- Active: 1982
- Disbanded: 1982
- Country: Argentina
- Branch: Air Force
- Type: Aviation
- Part of: Strategic Air Command
- Garrison/HQ: Comodoro Rivadavia
- Engagements: Falklands War, battle of San Carlos, bombing of mount Kent, Bluff Cove air attacks

Commanders
- Notable commanders: Ernesto Crespo

Aircraft flown
- Attack: A-4P Skyhawk, A-4C Skyhawk, FMA IA-58 Pucará
- Bomber: Canberra MK-62
- Fighter: IAI Dagger
- Interceptor: Mirage IIIEA
- Transport: C-130H Hercules
- Tanker: KC-130H Hercules

= South Air Force =

Former Argentine Air Force command

The South Air Force was a military unit of the Argentine Air Force that controlled air units during the Falklands War.

The Strategic Air Command created the South Air Force to command the military air operations in south of Argentina.

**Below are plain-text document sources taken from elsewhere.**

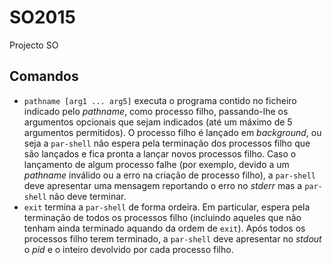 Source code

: # SO2015
Projecto SO

## Comandos ##

 - `pathname [arg1 ... arg5]`
executa o programa contido no ficheiro indicado pelo *pathname*, como processo filho, passando-lhe os argumentos opcionais que sejam indicados (até um máximo de 5 argumentos permitidos). O processo filho é lançado em *background*, ou seja a `par-shell` não espera pela terminação dos processos filho que são lançados e fica pronta a lançar novos processos filho. Caso o lançamento de algum processo falhe (por exemplo, devido a um *pathname* inválido ou a erro na criação de processo filho), a `par-shell` deve apresentar uma mensagem reportando o erro no *stderr* mas a `par-shell` não deve terminar.
 - `exit`
termina a `par-shell` de forma ordeira. Em particular, espera pela terminação de todos os processos filho (incluindo aqueles que não tenham ainda terminado aquando da ordem de `exit`). Após todos os processos filho terem terminado, a `par-shell` deve apresentar no *stdout* o *pid* e o inteiro devolvido por cada processo filho.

The chief of the IV Air Brigade, brigadier Ernesto Crespo, assumed as commander of the South Air Force.

The responsibility of the FAS included strategic, tactical and transport air operations at the South Operations Theatre and the South Atlantic Operations Theater.

The Malvinas Joint Command depended almost entirely on the logistic support of the South Air Force.

The operations were initiated on 1 May 1982.